▶ **GOAL OF THE EXERCISE**
Stop after the line containing "También permite analizar"; retype every line of the data before it exactly, starting from the first.

▶ **MATERIALS PROVIDED**
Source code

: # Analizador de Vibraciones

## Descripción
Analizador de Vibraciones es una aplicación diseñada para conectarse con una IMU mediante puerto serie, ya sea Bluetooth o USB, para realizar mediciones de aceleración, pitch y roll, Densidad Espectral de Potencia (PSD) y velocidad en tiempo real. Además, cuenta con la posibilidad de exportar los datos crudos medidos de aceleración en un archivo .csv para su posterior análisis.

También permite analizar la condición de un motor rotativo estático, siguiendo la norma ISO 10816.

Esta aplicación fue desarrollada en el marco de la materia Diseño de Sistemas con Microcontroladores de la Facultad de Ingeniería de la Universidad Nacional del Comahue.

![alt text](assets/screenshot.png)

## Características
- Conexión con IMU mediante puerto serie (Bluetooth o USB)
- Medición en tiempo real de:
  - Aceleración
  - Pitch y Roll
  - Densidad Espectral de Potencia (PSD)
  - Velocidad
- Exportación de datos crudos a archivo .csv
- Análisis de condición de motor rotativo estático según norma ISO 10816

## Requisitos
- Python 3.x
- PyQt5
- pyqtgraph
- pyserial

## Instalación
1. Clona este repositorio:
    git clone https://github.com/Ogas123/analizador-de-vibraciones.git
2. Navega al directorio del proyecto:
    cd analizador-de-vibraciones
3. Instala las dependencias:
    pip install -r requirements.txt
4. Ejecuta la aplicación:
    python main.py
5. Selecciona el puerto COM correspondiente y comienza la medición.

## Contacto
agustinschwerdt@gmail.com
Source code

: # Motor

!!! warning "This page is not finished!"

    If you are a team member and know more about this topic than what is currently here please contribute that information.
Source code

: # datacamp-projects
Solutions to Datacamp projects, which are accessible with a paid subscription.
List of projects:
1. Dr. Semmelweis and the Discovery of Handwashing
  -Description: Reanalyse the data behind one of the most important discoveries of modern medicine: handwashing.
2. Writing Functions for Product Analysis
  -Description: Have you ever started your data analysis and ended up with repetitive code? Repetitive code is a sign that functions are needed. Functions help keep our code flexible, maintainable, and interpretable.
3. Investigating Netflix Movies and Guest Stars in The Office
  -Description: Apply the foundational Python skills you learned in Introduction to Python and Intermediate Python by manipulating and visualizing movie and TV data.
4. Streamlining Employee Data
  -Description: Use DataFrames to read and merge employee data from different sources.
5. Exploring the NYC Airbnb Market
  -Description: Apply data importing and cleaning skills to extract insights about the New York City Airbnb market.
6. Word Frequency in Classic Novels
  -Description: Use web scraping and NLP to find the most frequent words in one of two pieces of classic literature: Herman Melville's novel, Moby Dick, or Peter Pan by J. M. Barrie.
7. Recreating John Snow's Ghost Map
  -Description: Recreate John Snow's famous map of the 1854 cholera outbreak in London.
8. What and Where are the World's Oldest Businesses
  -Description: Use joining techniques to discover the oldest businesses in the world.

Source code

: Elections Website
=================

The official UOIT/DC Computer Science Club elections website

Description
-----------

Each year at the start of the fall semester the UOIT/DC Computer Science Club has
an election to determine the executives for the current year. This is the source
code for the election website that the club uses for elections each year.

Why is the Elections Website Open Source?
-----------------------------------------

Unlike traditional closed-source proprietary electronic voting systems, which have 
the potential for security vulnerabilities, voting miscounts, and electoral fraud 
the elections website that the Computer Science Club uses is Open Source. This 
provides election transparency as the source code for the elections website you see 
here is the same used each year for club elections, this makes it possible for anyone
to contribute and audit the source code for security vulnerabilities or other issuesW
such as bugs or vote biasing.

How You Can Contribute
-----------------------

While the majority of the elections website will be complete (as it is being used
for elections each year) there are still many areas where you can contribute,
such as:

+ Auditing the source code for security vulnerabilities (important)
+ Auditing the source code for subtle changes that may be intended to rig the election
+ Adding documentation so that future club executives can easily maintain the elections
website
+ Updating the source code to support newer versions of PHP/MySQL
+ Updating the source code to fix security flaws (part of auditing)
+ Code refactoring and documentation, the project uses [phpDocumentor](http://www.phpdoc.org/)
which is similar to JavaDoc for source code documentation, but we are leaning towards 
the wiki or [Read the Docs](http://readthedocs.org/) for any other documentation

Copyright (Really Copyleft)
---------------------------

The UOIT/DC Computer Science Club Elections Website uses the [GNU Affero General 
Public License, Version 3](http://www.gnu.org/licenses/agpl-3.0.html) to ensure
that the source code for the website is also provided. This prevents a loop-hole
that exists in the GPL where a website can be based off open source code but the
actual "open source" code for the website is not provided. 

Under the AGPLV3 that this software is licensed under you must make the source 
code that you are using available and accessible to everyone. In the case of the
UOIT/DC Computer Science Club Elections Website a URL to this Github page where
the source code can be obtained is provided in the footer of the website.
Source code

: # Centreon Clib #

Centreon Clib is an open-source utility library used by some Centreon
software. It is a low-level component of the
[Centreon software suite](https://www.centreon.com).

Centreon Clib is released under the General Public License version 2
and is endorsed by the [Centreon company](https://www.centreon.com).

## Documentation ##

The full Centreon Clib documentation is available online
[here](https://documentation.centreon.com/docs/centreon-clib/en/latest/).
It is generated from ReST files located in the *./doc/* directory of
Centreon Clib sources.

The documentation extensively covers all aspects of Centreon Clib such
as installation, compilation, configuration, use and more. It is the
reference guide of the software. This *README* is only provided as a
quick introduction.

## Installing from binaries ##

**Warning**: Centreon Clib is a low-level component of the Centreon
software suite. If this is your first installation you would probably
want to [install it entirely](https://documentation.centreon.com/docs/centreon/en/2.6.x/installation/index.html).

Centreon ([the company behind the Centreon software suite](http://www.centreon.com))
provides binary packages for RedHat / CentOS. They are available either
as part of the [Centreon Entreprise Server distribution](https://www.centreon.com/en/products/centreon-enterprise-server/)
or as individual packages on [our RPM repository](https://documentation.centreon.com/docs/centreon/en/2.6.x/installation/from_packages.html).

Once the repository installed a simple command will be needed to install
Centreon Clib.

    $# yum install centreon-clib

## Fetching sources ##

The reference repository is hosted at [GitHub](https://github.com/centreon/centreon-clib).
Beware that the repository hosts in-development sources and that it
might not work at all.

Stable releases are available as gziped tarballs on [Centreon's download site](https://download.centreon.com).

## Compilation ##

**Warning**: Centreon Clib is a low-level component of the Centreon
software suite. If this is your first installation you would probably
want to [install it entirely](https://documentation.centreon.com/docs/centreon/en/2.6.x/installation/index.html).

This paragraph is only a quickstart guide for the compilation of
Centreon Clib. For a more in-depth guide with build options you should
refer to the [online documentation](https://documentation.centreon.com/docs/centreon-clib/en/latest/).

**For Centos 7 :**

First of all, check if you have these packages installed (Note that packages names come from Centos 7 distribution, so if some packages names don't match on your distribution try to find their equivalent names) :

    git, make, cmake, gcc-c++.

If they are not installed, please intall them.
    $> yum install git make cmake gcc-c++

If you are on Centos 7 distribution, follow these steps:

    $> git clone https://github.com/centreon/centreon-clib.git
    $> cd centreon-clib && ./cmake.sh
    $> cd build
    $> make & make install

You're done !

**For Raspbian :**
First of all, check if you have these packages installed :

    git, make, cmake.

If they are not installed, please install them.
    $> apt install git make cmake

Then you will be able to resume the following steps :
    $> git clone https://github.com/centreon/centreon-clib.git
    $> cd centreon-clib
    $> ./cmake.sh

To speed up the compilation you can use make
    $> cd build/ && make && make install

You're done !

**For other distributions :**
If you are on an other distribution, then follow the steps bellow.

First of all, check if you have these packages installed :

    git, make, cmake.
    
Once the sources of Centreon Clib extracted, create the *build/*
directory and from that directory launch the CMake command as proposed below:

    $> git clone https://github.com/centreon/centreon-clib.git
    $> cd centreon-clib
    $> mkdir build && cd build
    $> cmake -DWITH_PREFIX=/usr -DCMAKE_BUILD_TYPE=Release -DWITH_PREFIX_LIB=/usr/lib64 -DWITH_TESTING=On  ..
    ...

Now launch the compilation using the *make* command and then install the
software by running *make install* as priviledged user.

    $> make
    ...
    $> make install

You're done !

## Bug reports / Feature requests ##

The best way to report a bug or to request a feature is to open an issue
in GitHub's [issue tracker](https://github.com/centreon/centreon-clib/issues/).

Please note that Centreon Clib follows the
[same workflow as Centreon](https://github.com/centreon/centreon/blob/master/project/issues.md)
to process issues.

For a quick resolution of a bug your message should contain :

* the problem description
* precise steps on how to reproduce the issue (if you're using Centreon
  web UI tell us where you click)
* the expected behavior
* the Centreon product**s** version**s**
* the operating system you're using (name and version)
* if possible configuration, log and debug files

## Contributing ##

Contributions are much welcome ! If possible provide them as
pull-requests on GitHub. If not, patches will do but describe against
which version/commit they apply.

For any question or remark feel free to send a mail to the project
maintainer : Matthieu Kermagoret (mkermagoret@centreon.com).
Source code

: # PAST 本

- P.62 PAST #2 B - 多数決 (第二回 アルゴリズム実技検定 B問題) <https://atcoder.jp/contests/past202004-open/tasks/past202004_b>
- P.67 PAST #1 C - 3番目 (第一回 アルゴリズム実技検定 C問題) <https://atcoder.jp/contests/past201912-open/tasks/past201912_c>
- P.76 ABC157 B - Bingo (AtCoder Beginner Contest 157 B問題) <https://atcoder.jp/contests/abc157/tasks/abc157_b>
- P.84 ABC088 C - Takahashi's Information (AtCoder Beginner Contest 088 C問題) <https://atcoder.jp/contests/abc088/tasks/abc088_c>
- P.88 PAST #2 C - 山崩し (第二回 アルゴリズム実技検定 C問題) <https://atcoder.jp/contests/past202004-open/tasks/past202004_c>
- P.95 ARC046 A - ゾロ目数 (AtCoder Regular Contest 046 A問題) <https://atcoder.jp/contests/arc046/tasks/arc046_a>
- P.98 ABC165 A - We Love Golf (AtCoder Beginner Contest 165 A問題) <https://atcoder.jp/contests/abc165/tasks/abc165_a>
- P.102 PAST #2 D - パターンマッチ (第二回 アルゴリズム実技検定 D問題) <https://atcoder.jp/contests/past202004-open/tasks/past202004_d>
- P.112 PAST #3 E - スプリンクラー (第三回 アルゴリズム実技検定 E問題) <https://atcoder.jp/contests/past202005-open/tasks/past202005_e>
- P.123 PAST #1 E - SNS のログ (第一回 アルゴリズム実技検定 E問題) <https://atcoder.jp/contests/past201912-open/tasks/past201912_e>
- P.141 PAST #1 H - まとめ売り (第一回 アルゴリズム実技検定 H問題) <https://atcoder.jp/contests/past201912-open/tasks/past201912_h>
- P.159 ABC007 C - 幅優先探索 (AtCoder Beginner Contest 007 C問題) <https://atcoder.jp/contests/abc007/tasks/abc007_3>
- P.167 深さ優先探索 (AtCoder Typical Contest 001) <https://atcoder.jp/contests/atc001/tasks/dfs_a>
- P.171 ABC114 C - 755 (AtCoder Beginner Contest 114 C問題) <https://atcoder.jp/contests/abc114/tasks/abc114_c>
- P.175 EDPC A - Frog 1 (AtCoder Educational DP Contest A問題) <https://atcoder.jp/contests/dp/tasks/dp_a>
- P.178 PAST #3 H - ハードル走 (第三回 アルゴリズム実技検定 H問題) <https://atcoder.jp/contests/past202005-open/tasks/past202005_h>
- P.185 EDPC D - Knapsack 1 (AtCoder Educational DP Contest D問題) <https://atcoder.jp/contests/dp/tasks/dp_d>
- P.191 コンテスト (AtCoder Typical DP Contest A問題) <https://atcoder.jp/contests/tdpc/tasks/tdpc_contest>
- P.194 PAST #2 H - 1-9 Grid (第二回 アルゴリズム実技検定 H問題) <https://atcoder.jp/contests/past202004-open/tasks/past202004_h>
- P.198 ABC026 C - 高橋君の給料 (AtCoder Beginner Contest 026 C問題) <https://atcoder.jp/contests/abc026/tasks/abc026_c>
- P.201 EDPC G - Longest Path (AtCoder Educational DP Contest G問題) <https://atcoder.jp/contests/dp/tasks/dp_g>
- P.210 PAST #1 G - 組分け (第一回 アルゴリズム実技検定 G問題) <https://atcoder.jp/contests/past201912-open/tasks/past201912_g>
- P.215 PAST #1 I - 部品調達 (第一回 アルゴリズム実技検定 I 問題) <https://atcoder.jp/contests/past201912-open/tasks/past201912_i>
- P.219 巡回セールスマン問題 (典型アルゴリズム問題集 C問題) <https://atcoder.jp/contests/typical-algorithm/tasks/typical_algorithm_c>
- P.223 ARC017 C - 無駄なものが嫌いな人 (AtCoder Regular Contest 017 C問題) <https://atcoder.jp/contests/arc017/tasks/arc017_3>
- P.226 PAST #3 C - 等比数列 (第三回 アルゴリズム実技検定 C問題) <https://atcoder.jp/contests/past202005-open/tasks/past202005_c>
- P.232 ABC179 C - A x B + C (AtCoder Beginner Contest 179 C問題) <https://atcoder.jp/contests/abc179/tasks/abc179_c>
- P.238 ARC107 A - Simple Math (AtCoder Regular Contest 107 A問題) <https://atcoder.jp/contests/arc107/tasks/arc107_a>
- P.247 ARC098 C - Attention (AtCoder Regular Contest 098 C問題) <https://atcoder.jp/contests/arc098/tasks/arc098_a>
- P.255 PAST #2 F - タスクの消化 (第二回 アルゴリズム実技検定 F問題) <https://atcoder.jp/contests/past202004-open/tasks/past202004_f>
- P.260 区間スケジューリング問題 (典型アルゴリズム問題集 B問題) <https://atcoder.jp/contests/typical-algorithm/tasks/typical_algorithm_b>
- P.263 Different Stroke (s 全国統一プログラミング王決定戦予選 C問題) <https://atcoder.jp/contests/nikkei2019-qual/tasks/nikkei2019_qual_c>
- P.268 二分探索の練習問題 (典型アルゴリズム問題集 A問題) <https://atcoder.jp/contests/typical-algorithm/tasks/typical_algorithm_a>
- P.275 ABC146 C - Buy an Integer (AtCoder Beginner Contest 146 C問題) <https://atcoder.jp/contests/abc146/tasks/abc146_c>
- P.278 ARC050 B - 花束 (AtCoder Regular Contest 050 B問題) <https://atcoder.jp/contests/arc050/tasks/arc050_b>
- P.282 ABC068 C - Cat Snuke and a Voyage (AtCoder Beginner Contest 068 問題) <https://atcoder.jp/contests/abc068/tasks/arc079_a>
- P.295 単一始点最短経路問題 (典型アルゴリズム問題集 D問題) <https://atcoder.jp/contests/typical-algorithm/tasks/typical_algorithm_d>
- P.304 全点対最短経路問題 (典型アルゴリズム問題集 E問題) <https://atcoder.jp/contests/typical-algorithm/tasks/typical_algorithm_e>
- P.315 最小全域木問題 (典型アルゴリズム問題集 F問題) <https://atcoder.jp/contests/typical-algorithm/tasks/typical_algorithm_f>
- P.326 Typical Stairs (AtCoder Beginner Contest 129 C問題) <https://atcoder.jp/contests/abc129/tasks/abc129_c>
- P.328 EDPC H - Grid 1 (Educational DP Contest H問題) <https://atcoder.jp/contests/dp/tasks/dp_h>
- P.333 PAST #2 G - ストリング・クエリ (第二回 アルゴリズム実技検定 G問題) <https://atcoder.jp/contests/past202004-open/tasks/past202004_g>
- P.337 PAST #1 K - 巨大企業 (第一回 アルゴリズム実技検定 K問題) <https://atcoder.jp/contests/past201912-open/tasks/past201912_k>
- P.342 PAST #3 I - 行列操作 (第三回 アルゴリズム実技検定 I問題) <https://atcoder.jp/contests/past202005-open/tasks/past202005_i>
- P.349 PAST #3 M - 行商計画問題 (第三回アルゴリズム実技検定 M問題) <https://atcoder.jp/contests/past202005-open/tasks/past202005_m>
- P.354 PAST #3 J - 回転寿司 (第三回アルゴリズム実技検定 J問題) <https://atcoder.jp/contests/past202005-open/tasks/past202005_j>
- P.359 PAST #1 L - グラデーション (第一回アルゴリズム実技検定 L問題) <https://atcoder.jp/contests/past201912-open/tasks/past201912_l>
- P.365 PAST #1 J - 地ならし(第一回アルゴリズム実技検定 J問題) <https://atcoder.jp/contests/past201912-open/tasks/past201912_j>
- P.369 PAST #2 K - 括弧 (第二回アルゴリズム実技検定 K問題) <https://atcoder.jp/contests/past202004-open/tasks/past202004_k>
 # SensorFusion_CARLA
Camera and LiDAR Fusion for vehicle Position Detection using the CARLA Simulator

▶ **ANSWER BOX**
Source code

: # Analizador de Vibraciones

## Descripción
Analizador de Vibraciones es una aplicación diseñada para conectarse con una IMU mediante puerto serie, ya sea Bluetooth o USB, para realizar mediciones de aceleración, pitch y roll, Densidad Espectral de Potencia (PSD) y velocidad en tiempo real. Además, cuenta con la posibilidad de exportar los datos crudos medidos de aceleración en un archivo .csv para su posterior análisis.

También permite analizar la condición de un motor rotativo estático, siguiendo la norma ISO 10816.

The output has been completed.